Instructions to follow ->
Repeat the entries below exactly. Begin with the first line and end with the line that contains "## changelog since".

Stored records:
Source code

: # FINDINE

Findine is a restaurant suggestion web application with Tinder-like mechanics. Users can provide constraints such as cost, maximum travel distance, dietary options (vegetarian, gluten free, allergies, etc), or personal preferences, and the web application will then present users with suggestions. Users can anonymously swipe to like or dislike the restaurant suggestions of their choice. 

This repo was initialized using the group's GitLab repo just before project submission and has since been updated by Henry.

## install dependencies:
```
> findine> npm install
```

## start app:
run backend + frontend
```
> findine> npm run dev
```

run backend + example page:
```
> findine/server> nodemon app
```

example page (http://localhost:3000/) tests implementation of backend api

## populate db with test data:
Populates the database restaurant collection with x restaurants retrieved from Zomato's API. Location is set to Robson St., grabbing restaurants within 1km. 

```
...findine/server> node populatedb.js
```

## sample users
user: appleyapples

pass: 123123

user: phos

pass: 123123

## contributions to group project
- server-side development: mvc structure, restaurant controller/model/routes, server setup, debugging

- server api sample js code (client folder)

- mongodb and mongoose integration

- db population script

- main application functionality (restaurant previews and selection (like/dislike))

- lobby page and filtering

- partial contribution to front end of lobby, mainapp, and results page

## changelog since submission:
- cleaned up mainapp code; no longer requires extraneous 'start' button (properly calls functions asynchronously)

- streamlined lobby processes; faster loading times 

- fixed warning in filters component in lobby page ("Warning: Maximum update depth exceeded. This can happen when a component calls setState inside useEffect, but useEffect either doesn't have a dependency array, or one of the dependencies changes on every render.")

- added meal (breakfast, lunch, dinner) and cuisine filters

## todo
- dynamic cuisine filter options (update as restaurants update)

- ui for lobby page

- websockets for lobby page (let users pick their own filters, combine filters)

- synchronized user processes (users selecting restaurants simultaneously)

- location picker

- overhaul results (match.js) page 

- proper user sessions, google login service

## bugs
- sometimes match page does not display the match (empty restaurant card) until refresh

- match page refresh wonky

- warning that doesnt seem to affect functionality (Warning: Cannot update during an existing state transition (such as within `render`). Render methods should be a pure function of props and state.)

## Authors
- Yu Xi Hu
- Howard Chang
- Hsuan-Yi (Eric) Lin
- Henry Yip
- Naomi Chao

Solution to the exercise ->
Source code

: # FINDINE

Findine is a restaurant suggestion web application with Tinder-like mechanics. Users can provide constraints such as cost, maximum travel distance, dietary options (vegetarian, gluten free, allergies, etc), or personal preferences, and the web application will then present users with suggestions. Users can anonymously swipe to like or dislike the restaurant suggestions of their choice. 

This repo was initialized using the group's GitLab repo just before project submission and has since been updated by Henry.

## install dependencies:
```
> findine> npm install
```

## start app:
run backend + frontend
```
> findine> npm run dev
```

run backend + example page:
```
> findine/server> nodemon app
```

example page (http://localhost:3000/) tests implementation of backend api

## populate db with test data:
Populates the database restaurant collection with x restaurants retrieved from Zomato's API. Location is set to Robson St., grabbing restaurants within 1km. 

```
...findine/server> node populatedb.js
```

## sample users
user: appleyapples

pass: 123123

user: phos

pass: 123123

## contributions to group project
- server-side development: mvc structure, restaurant controller/model/routes, server setup, debugging

- server api sample js code (client folder)

- mongodb and mongoose integration

- db population script

- main application functionality (restaurant previews and selection (like/dislike))

- lobby page and filtering

- partial contribution to front end of lobby, mainapp, and results page

## changelog since submission:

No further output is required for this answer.